## What you need to do
Copy each line of the data below in which the word "cdot" can be found.

## Data under study
——————————

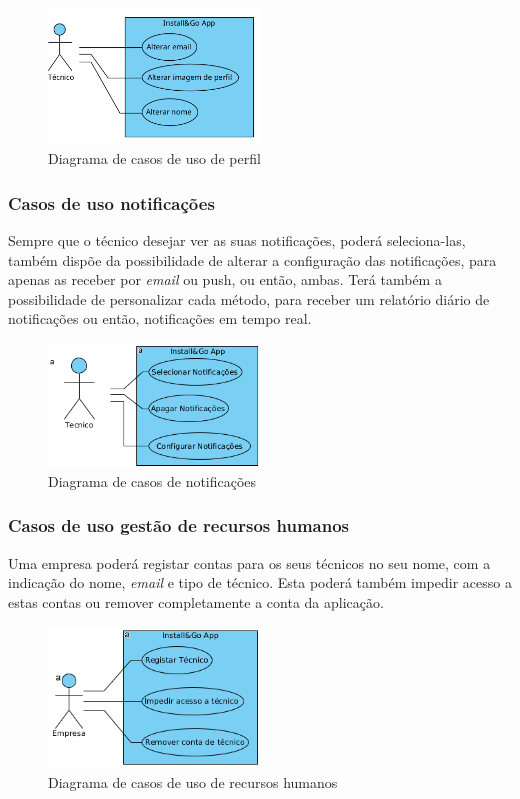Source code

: \begin{figure}[htb]
  \centering
  
  \includegraphics[width=0.5\textwidth]{images/diagramas/casos_de_uso/use_case_perfil.png}
  \caption{Diagrama de casos de uso de perfil}
  \label{fig:17}
\end{figure}

\newpage

\subsubsection{Casos de uso notificações}

Sempre que o técnico desejar ver as suas notificações, poderá seleciona-las, também dispõe da possibilidade de alterar a configuração das notificações, para apenas as receber por \textit{email} ou push, ou então, ambas. Terá também a possibilidade de personalizar cada método, para receber um relatório diário de notificações ou então, notificações em tempo real.

\begin{figure}[htb]
  \centering
  \includegraphics[width=0.5\textwidth]{images/diagramas/casos_de_uso/use_case_notificacoes.png}
  \caption{Diagrama de casos de notificações}
  \label{fig:18}
\end{figure}

\subsubsection{Casos de uso gestão de recursos humanos}

Uma empresa poderá registar contas para os seus técnicos no seu nome, com a indicação do nome, \textit{email} e tipo de técnico. Esta poderá também impedir acesso a estas contas ou remover completamente a conta da aplicação.

\begin{figure}[htb]
  \centering
  \includegraphics[width=0.5\textwidth]{images/diagramas/casos_de_uso/use_case_rec_humanos.png}
  \caption{Diagrama de casos de uso de recursos humanos}
  \label{fig:19}
\end{figure}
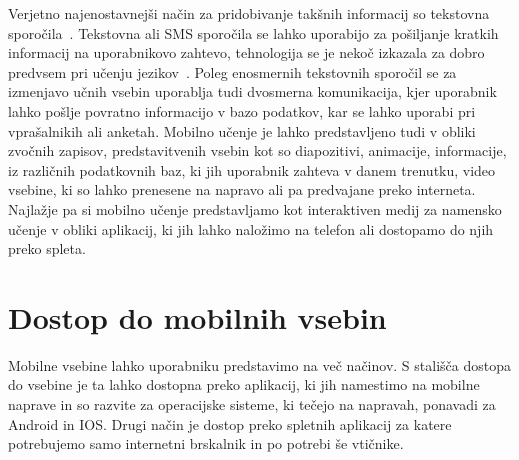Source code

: \documentclass[a4paper, 12pt]{book}
\begin{document}
Verjetno najenostavnejši način za pridobivanje takšnih informacij so tekstovna sporočila~\cite{MLcat}. Tekstovna ali SMS sporočila se lahko uporabijo za pošiljanje kratkih informacij na uporabnikovo zahtevo, tehnologija se je nekoč izkazala za dobro predvsem pri učenju jezikov~\cite{ItSMS}. Poleg enosmernih tekstovnih sporočil se za izmenjavo učnih vsebin uporablja tudi dvosmerna komunikacija, kjer uporabnik lahko pošlje povratno informacijo v bazo podatkov, kar se lahko uporabi pri vprašalnikih ali anketah. Mobilno učenje je lahko predstavljeno tudi v obliki zvočnih zapisov, predstavitvenih vsebin kot so diapozitivi, animacije, informacije, iz različnih podatkovnih baz, ki jih uporabnik zahteva v danem trenutku, video vsebine, ki so lahko prenesene na napravo ali pa predvajane preko interneta. \\Najlažje pa si mobilno učenje predstavljamo kot interaktiven medij za namensko učenje v obliki aplikacij, ki jih lahko naložimo na telefon ali dostopamo do njih preko spleta.

\section{Dostop do mobilnih vsebin}
Mobilne vsebine lahko uporabniku predstavimo na več načinov. S stališča dostopa do vsebine je ta lahko dostopna preko aplikacij, ki jih namestimo na mobilne naprave in so razvite za operacijske sisteme, ki tečejo na napravah, ponavadi za Android in IOS. Drugi način je dostop preko spletnih aplikacij za katere potrebujemo samo internetni brskalnik in po potrebi še vtičnike. 
\end{document}
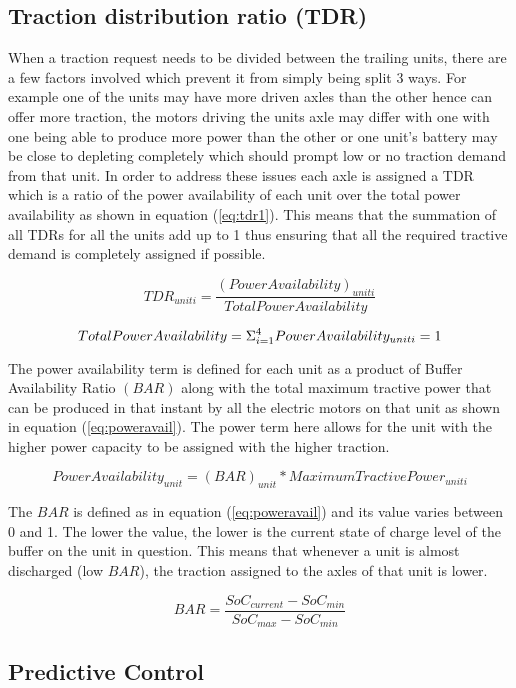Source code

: \documentclass[MastersThesis.tex]{subfiles}
\begin{document}
\subsection{Traction distribution ratio (TDR)} \label{sec:tdr}
When a traction request needs to be divided between the trailing units, there are a few factors involved which prevent it from simply being split 3 ways. For example one of the units may have more driven axles than the other hence can offer more traction, the motors driving the units axle may differ with one with one being able to produce more power than the other or one unit’s battery may be close to depleting completely which should prompt low or no traction demand from that unit. In order to address these issues each axle is assigned a TDR which is a ratio of the power availability of each unit over the total power availability as shown in equation (\ref{eq:tdr1}). This means that the summation of all TDRs for all the units add up to 1 thus ensuring that all the required tractive demand is completely assigned if possible. 

\begin{equation} \label{eq:tdr1}
TDR_{unit i}=\frac{(Power Availability)_{unit i}}{Total Power Availability}
\end{equation}
 
\begin{equation} \label{eq:tdr2}
Total Power Availability = \Sigma_{i=1}^{4} Power Availability_{unit i} = 1\\
\end{equation}

The power availability term is defined for each unit as a product of Buffer Availability Ratio $(BAR)$ along with the total maximum tractive power that can be produced in that instant by all the electric motors on that unit as shown in equation (\ref{eq:poweravail}). The power term here allows for the unit with the higher power capacity to be assigned with the higher traction.

\begin{equation} \label{eq:poweravail}
Power Availability_{unit} = (BAR)_{unit} * Maximum Tractive Power_{unit i}
\end{equation}
   
The $BAR$ is defined as in equation (\ref{eq:poweravail}) and its value varies between 0 and 1. The lower the value, the lower is the current state of charge level of the buffer on the unit in question. This means that whenever a unit is almost discharged (low $BAR$), the traction assigned to the axles of that unit is lower. 

\begin{equation} \label{eq:bar}
BAR = \frac{SoC_{current}-SoC_{min}}{SoC_{max}-SoC_{min}}
\end{equation}

\subsection{Predictive Control} \label{sec:predcontrol}
\end{document}
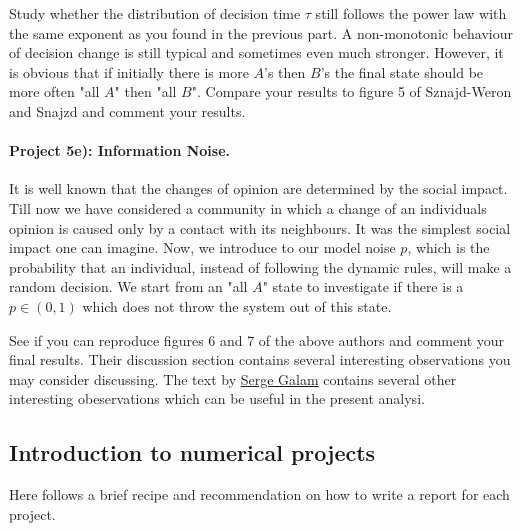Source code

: \documentclass[%
oneside,                 %
final,                   %
10pt]{article}
\begin{document}
Study whether the distribution of decision time $\tau$ still follows
the power law with the same exponent as you found in the previous
part.  A non-monotonic behaviour of decision change is still typical
and sometimes even much stronger.  However, it is obvious that if
initially there is more $A$'s then $B$'s the final state should be
more often "all $A$" then "all $B$".  Compare your results to figure 5
of Sznajd-Weron and Snajzd and comment your results.

\paragraph{Project 5e): Information Noise.}
It is well known that the changes of opinion are determined by the
social impact. Till now we have considered a community in which a
change of an individuals opinion is caused only by a contact with its
neighbours. It was the simplest social impact one can imagine.  Now,
we introduce to our model noise $p$, which is the probability that an
individual, instead of following the dynamic rules, will make a random
decision. We start from an "all $A$" state to investigate if there is
a $p \in (0,1)$ which does not throw the system out of this state.

See if you can reproduce figures 6 and 7 of the above authors and
comment your final results. Their discussion section contains several interesting observations you may consider discussing. The text by \href{{https://www.springer.com/gp/book/9781461420316}}{Serge Galam} contains several other interesting obeservations which can be useful in the present analysi.

\subsection{Introduction to numerical projects}

Here follows a brief recipe and recommendation on how to write a report for each
project.
\end{document}
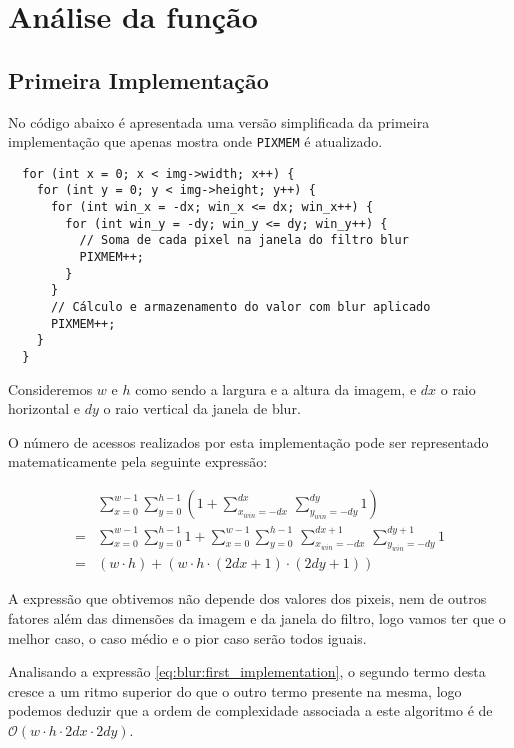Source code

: \chapter{Análise da função }

\section{Primeira Implementação}

No código abaixo é apresentada uma versão simplificada da primeira implementação
que apenas mostra onde \Verb|PIXMEM| é atualizado.

\begin{listing}[H]
	\centering
	\begin{verbatim}
  for (int x = 0; x < img->width; x++) {
    for (int y = 0; y < img->height; y++) {
      for (int win_x = -dx; win_x <= dx; win_x++) {
        for (int win_y = -dy; win_y <= dy; win_y++) {
          // Soma de cada pixel na janela do filtro blur
          PIXMEM++;
        }
      }
      // Cálculo e armazenamento do valor com blur aplicado
      PIXMEM++;
    }
  }
  \end{verbatim}
\end{listing}

Consideremos $w$ e $h$ como sendo a largura e a altura da imagem, e $dx$
o raio horizontal e $dy$ o raio vertical da janela de blur.

O número de acessos realizados por esta implementação pode ser representado
matematicamente pela seguinte expressão:

\begin{align}
	  & \sum_{x = 0}^{w - 1} \sum_{y = 0}^{h - 1} \left(
	1 +
	\sum_{x_{win} = -dx}^{dx} \,
	\sum_{y_{win} = -dy}^{dy} 1
	\right)                                                          \\
	= & \sum_{x = 0}^{w - 1} \sum_{y = 0}^{h - 1} 1 +
	\sum_{x = 0}^{w - 1} \sum_{y = 0}^{h - 1} \,
	\sum_{x_{win} = -dx}^{dx + 1} \, \sum_{y_{win} = -dy}^{dy + 1} 1 \\
	= & (w \cdot h) + (w \cdot h \cdot (2dx + 1) \cdot (2dy + 1))
	\label{eq:blur:first_implementation}
\end{align}

A expressão que obtivemos não depende dos valores dos pixeis, nem de outros
fatores além das dimensões da imagem e da janela do filtro, logo vamos ter que o
melhor caso, o caso médio e o pior caso serão todos iguais.

Analisando a expressão \eqref{eq:blur:first_implementation}, o segundo termo
desta cresce a um ritmo superior do que o outro termo presente na mesma, logo
podemos deduzir que a ordem de complexidade associada a este algoritmo é de
$\mathcal{O}(w \cdot h \cdot 2dx \cdot 2dy)$.

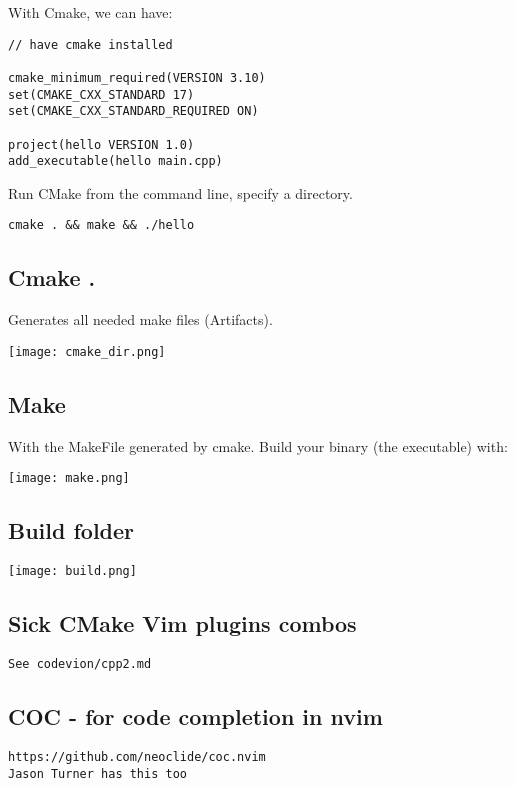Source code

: \documentclass[openany]{report}
\begin{document}
With Cmake, we can have:

\begin{verbatim}
// have cmake installed

cmake_minimum_required(VERSION 3.10)
set(CMAKE_CXX_STANDARD 17)
set(CMAKE_CXX_STANDARD_REQUIRED ON)

project(hello VERSION 1.0)
add_executable(hello main.cpp)
\end{verbatim}

Run CMake from the command line, specify a directory.
\begin{verbatim}
cmake . && make && ./hello
\end{verbatim}

\subsection{Cmake .  }

Generates all needed make files (Artifacts).

\begin{center}
    \texttt{[image: cmake\_dir.png]}
\end{center}

\subsection{Make}

With the MakeFile generated by cmake. Build your binary (the executable) with:

\begin{center}
    \texttt{[image: make.png]}
\end{center}

\subsection{Build folder}

\begin{center}
    \texttt{[image: build.png]}
\end{center}

\subsection{Sick CMake Vim plugins combos}

\begin{verbatim}
See codevion/cpp2.md
\end{verbatim}

\subsection{COC - for code completion in nvim}
\begin{verbatim}
https://github.com/neoclide/coc.nvim
Jason Turner has this too
\end{verbatim}
\end{document}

——————————

## Written response
	= & (w \cdot h) + (w \cdot h \cdot (2dx + 1) \cdot (2dy + 1))
$\mathcal{O}(w \cdot h \cdot 2dx \cdot 2dy)$.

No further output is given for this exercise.